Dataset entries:

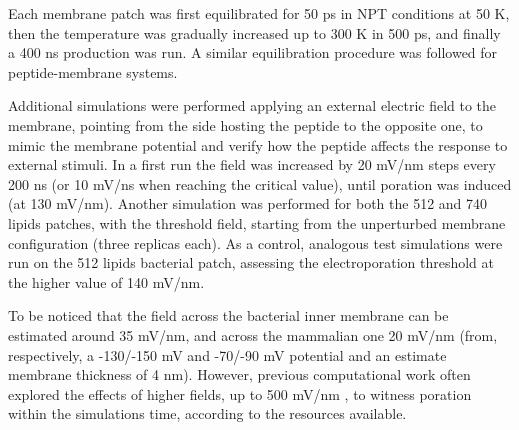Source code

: Each membrane patch was first equilibrated for 50 ps in NPT conditions at 50 K, then the temperature was gradually increased up to 300 K in 500 ps, and finally a 400 ns production was run. A similar equilibration procedure was followed for peptide-membrane systems.

Additional simulations were performed applying an external electric field to the membrane, pointing from the side hosting the peptide to the opposite one, to mimic the membrane potential and verify how the peptide affects the response to external stimuli.
%
In a first run the field was increased by 20 mV/nm steps every 200 ns (or 10 mV/ns when reaching the critical value), until poration was induced (at 130 mV/nm).
%
Another simulation was performed for both the 512 and 740 lipids patches, with the threshold field, starting from the unperturbed membrane configuration (three replicas each).
%
As a control, analogous test simulations were run on the 512 lipids bacterial patch, assessing the electroporation threshold at the higher value of 140 mV/nm.

To be noticed that the field across the bacterial inner membrane can be estimated around 35 mV/nm, and across the mammalian one 20 mV/nm (from, respectively, a -130/-150 mV and -70/-90 mV potential \citep{Yeaman2003,Wilson2011} and an estimate membrane thickness of 4 nm). However, previous computational work often explored the effects of higher fields, up to 500 mV/nm \citep{Tieleman2004, Bockmann2008, Piggot2011}, to witness poration within the simulations time, according to the resources available.

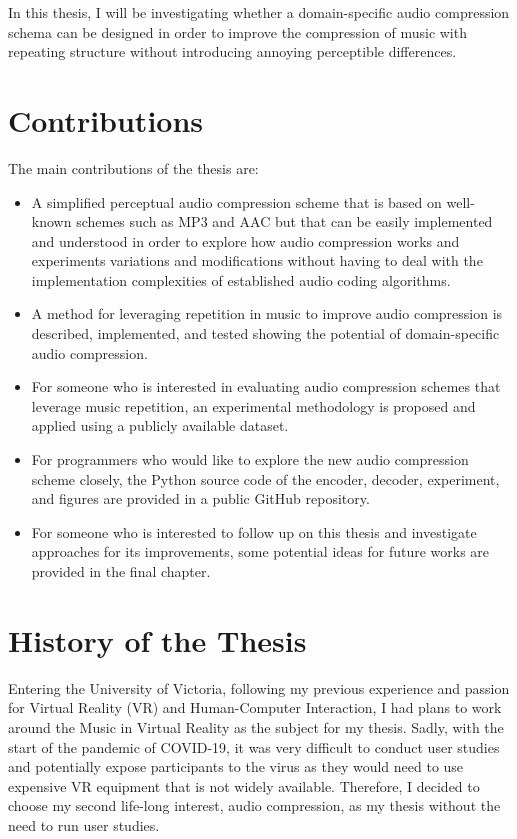 In this thesis, I will be investigating whether a domain-specific audio compression schema can be designed in order to improve the compression of music with repeating structure without introducing annoying perceptible differences.


\section{Contributions}

The main contributions of the thesis are: 


\begin{itemize}
\item A simplified perceptual audio compression scheme that is based on well-known schemes such as MP3 and AAC but that can be easily implemented and understood in order to explore how audio compression works and experiments variations and modifications without having to deal with the implementation complexities 
of established audio coding algorithms. 

\item A method for leveraging repetition in music to improve audio compression is described, implemented, and tested showing the potential of domain-specific audio compression. 

\item For someone who is interested in evaluating audio compression schemes that leverage music repetition, an experimental methodology is proposed and applied using a 
publicly available dataset. 

\item For programmers who would like to explore the new audio compression scheme closely, the Python source code of the encoder, decoder, experiment, and figures are provided in a public GitHub repository\cite{github2022thesis}.

\item For someone who is interested to follow up on this thesis and investigate approaches for its improvements, some potential ideas for future works are provided in the final chapter.
\end{itemize}

\section{History of the Thesis}

Entering the University of Victoria, following my previous experience and passion for Virtual Reality (VR) and Human-Computer Interaction, I had plans to work around the Music in Virtual Reality as the subject for my thesis. Sadly, with the start of the pandemic of COVID-19, it was very difficult to conduct user studies and potentially expose participants to the virus 
as they would need to use expensive VR equipment that is not widely available. Therefore, I decided to choose my second life-long interest, audio compression, as my thesis without the need to run user studies.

WHAT TO PRODUCE:
Find the lines in the records that contain the word "were", then copy every one of them.

RESPONSE TO THE TASK:
Additional simulations were performed applying an external electric field to the membrane, pointing from the side hosting the peptide to the opposite one, to mimic the membrane potential and verify how the peptide affects the response to external stimuli.
As a control, analogous test simulations were run on the 512 lipids bacterial patch, assessing the electroporation threshold at the higher value of 140 mV/nm.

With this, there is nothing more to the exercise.